Toitū Otago Settlers Museum curator Sean Brosnahan explained how these people, referred to as Assyrians or Syrians at the time, became a unique presence in the city in the late 1890s.

Māori had been in the region for centuries with settlements at the harbour, and European settlers, especially Scottish and English, arrived in the 1840s.

The 1860s gold rush brought many from around the world to the region.

Chinese were the first significant non-European group to arrive in the 1860s and by the late 19th century, Lebanese immigrants began to arrive.

Despite limited English proficiency and capital, Lebanese people proved "remarkably able" to adapt to this foreign environment.

Lebanon, part of the fertile crescent of the Middle East, is believed to be where agriculture started some 11,000 years ago.

Many Dunedin Lebanese immigrants traced their roots to the mountain village of Bsharri in the Kadisha Valley, Mr Brosnahan said.

Founded in the 7th century by Maronite Christians fleeing persecution, they coexisted with Druze communities, until a brutal Maronite-Druze civil war in 1860 led to massacres of Maronites, prompting mass immigration.

Competition from Chinese and Japanese silk after the Suez Canal opened in 1869 also contributed to economic decline.

"Migration offered young people, initially the sons, then the young women too, a chance to go abroad, work, and send profits home to support their families."

Many Lebanese immigrants settled in Walker St, now Carroll St, a poor neighbourhood in Dunedin.

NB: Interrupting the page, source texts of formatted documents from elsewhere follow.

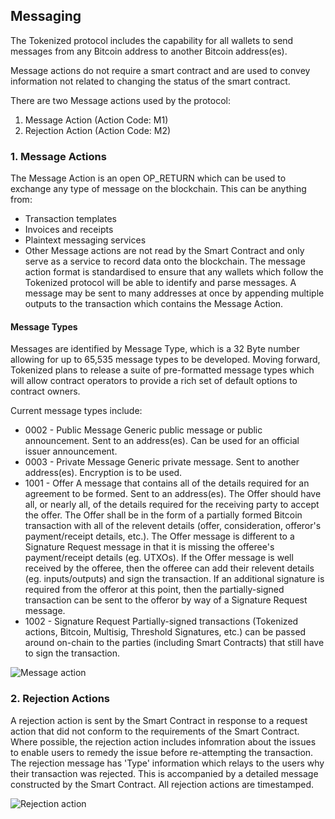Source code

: ## Messaging
The Tokenized protocol includes the capability for all wallets to send messages from any Bitcoin address to another Bitcoin address(es). 

Message actions do not require a smart contract and are used to convey information not related to changing the status of the smart contract.

There are two Message actions used by the protocol:
1. Message Action (Action Code: M1)
2. Rejection Action (Action Code: M2)

### 1. Message Actions
The Message Action is an open OP_RETURN which can be used to exchange any type of message on the blockchain. This can be anything from:
* Transaction templates
* Invoices and receipts
* Plaintext messaging services
* Other
Message actions are not read by the Smart Contract and only serve as a service to record data onto the blockchain. The message action format is standardised to ensure that any wallets which follow the Tokenized protocol will be able to identify and parse messages.
A message may be sent to many addresses at once by appending multiple outputs to the transaction which contains the Message Action.

#### Message Types
Messages are identified by Message Type, which is a 32 Byte number allowing for up to 65,535 message types to be developed.
Moving forward, Tokenized plans to release a suite of pre-formatted message types which will allow contract operators to provide a rich set of default options to contract owners.

Current message types include:
* 0002 - Public Message 	Generic public message or public announcement. Sent to an address(es).  Can be used for an official issuer announcement.
* 0003 - Private Message 	Generic private message. Sent to another address(es). Encryption is to be used.
* 1001 - Offer 			A message that contains all of the details required for an agreement to be formed. Sent to an address(es). The Offer should have all, or nearly all, of the details required for the receiving party to accept the offer.  The Offer shall be in the form of a partially formed Bitcoin transaction with all of the relevent details (offer, consideration, offeror's payment/receipt details, etc.).  The Offer message is different to a Signature Request message in that it is missing the offeree's payment/receipt details (eg. UTXOs). If the Offer message is well received by the offeree, then the offeree can add their relevent details (eg. inputs/outputs) and sign the transaction.  If an additional signature is required from the offeror at this point, then the partially-signed transaction can be sent to the offeror by way of a Signature Request message.
* 1002 - Signature Request 	Partially-signed transactions (Tokenized actions, Bitcoin, Multisig, Threshold Signatures, etc.) can be passed around on-chain to the parties (including Smart Contracts) that still have to sign the transaction.

<img src="https://raw.githubusercontent.com/tokenized/docs/master/images/message-action.svg?sanitize=true" alt="Message action" align="middle">

### 2. Rejection Actions
A rejection action is sent by the Smart Contract in response to a request action that did not conform to the requirements of the Smart Contract. Where possible, the rejection action includes infomration about the issues to enable users to remedy the issue before re-attempting the transaction.
The rejection message has 'Type' information which relays to the users why their transaction was rejected. This is accompanied by a detailed message constructed by the Smart Contract. 
All rejection actions are timestamped.

<img src="https://raw.githubusercontent.com/tokenized/docs/master/images/rejection-action.svg?sanitize=true" alt="Rejection action" align="middle">
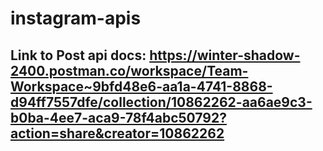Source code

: # instagram-apis

## Link to Post api docs: https://winter-shadow-2400.postman.co/workspace/Team-Workspace~9bfd48e6-aa1a-4741-8868-d94ff7557dfe/collection/10862262-aa6ae9c3-b0ba-4ee7-aca9-78f4abc50792?action=share&creator=10862262
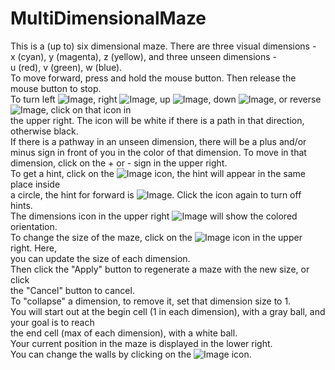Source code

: # MultiDimensionalMaze
This is a (up to) six dimensional maze. There are three visual dimensions -<br/>
     x (cyan), y (magenta), z (yellow), and three unseen dimensions -<br/>
     u (red), v (green), w (blue).<br/>
To move forward, press and hold the mouse button. Then release the mouse button to stop.<br/>
To turn left ![Image](Icon-pictures.png "icon"), right ![Image](Icon-pictures.png "icon"), up ![Image](Icon-pictures.png "icon"), down ![Image](Icon-pictures.png "icon"), or reverse ![Image](Icon-pictures.png "icon"), click on that icon in<br/>
     the upper right. The icon will be white if there is a path in that direction,<br/>
     otherwise black.<br/>
If there is a pathway in an unseen dimension, there will be a plus and/or<br/>
     minus sign in front of you in the color of that dimension. To move in that<br/>
     dimension, click on the + or - sign in the upper right.<br/>
To get a hint, click on the ![Image](Icon-pictures.png "icon") icon, the hint will appear in the same place inside<br/>
     a circle, the hint for forward is ![Image](Icon-pictures.png "icon"). Click the icon again to turn off hints.<br/>
The dimensions icon in the upper right ![Image](Icon-pictures.png "icon") will show the colored orientation.<br/>
To change the size of the maze, click on the ![Image](Icon-pictures.png "icon") icon in the upper right. Here,<br/>
     you can update the size of each dimension.<br/>
Then click the "Apply" button to regenerate a maze with the new size, or click<br/>
     the "Cancel" button to cancel.<br/>
To "collapse" a dimension, to remove it, set that dimension size to 1.<br/>
You will start out at the begin cell (1 in each dimension), with a gray ball, and your goal is to reach<br/>
     the end cell (max of each dimension), with a white ball.<br/>
Your current position in the maze is displayed in the lower right.<br/>
You can change the walls by clicking on the ![Image](Icon-pictures.png "icon") icon.<br/>
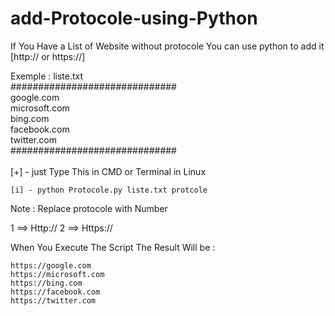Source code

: # add-Protocole-using-Python

If You Have a List of Website without protocole You can use python to add it [http:// or https://]

Exemple :
  liste.txt <br>
  ##############################<br>
    google.com<br>
    microsoft.com<br>
    bing.com<br>
    facebook.com<br>
    twitter.com<br>
  ##############################<br><br>
 [+] - just Type This in CMD or Terminal in Linux 
 
    [i] - python Protocole.py liste.txt protcole 
 
 Note : Replace protocole with Number 
   
   1 ==> Http://
   2 ==> Https://
   
 When You Execute The Script The Result Will be : 
 
    https://google.com
    https://microsoft.com
    https://bing.com
    https://facebook.com
    https://twitter.com
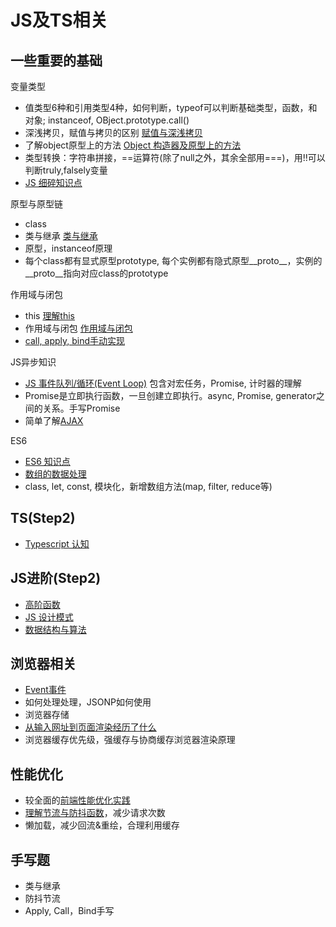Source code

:# JS及TS相关

## 一些重要的基础

变量类型

- 值类型6种和引用类型4种，如何判断，typeof可以判断基础类型，函数，和对象; instanceof, OBject.prototype.call()
- 深浅拷贝，赋值与拷贝的区别 [赋值与深浅拷贝](https://xblcity.github.io/blog/js-base/copy.html)
- 了解object原型上的方法 [Object 构造器及原型上的方法](https://xblcity.github.io/blog/js-base/object-methods.html)
- 类型转换：字符串拼接，==运算符(除了null之外，其余全部用===)，用!!可以判断truly,falsely变量
- [JS 细碎知识点](https://xblcity.github.io/blog/js-base/knowledge-points.html)

原型与原型链

- class
- 类与继承 [类与继承](https://xblcity.github.io/blog/js-base/inherit.html)
- 原型，instanceof原理
- 每个class都有显式原型prototype, 每个实例都有隐式原型__proto__，实例的__proto__指向对应class的prototype

作用域与闭包

-  this [理解this](https://xblcity.github.io/blog/js-base/this.html)
-  作用域与闭包 [作用域与闭包](https://xblcity.github.io/blog/js-base/scope-closures.html)
- [call, apply, bind手动实现](https://xblcity.github.io/blog/js-base/call.html)

JS异步知识

- [JS 事件队列/循环(Event Loop)](https://xblcity.github.io/blog/js-base/eventloop.html) 包含对宏任务，Promise, 计时器的理解
- Promise是立即执行函数，一旦创建立即执行。async, Promise, generator之间的关系。手写Promise
- 简单了解[AJAX](https://xblcity.github.io/blog/js-base/ajax.html)

ES6

- [ES6 知识点](https://xblcity.github.io/blog/js-base/es6.html)
- [数组的数据处理](https://github.com/xblcity/blog/blob/master/js-practice/array.md)
- class, let, const, 模块化，新增数组方法(map, filter, reduce等)

## TS(Step2)

- [Typescript 认知](https://xblcity.github.io/blog/js-base/ts-basic.html)

## JS进阶(Step2)

- [高阶函数](https://xblcity.github.io/blog/js-base/func-program.html)
- [JS 设计模式](https://xblcity.github.io/blog/js-base/design-mode.html)
- [数据结构与算法](https://xblcity.github.io/blog/js-base/algorithm.html)

## 浏览器相关

- [Event事件](https://github.com/xblcity/blog/blob/master/html-css/event.md)
- 如何处理处理，JSONP如何使用
- 浏览器存储
- [从输入网址到页面渲染经历了什么](https://github.com/xblcity/blog/blob/master/fe-system/render.md)
- 浏览器缓存优先级，强缓存与协商缓存浏览器渲染原理

## 性能优化

- 较全面的[前端性能优化实践](https://juejin.cn/book/6844733750048210957?referrer=574f8d8d2e958a005fd4edac)
- [理解节流与防抖函数](https://xblcity.github.io/blog/js-practice/throttle.html)，减少请求次数
- 懒加载，减少回流&重绘，合理利用缓存

## 手写题

- 类与继承
- 防抖节流
- Apply, Call，Bind手写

They often used their experience as traders to work as itinerant peddlers, or hawkers, buying goods in cities and travelling great distances to sell items.

Men, and a few women, would go off into the countryside on hawking rounds for weeks, leaving families in Dunedin.

On Walker St, striking-looking women in bold colours and jewellery could be seen, surrounded by children speaking Arabic.

Not everyone welcomed this addition to Dunedin's population.

In 1897, a "Dunedin matron" objected to their presence in a letter to the newspaper, complaining about "disagreeable stenches" and "filthy and repulsive foreigners".

Mr Brosnahan said while the Lebanese housewives lived in poor cottages, they were "ferocious cleaners".

City council health inspectors, responding to such criticisms, found the houses occupied by the Assyrians to be exceptionally clean and tidy.

Compared to earlier settlers, Lebanese and Chinese immigrants faced increasing xenophobia and hostility in the 1890s, Mr Brosnahan said.

"The discrimination they suffered hardened into legislative barriers to further immigration in the early 20th century."

Mr Brosnahan's lecture was part of a series on migration to Otago, organised by the University of Otago's Centre for Global Migrations and hosted at Toitū Otago Settlers Museum.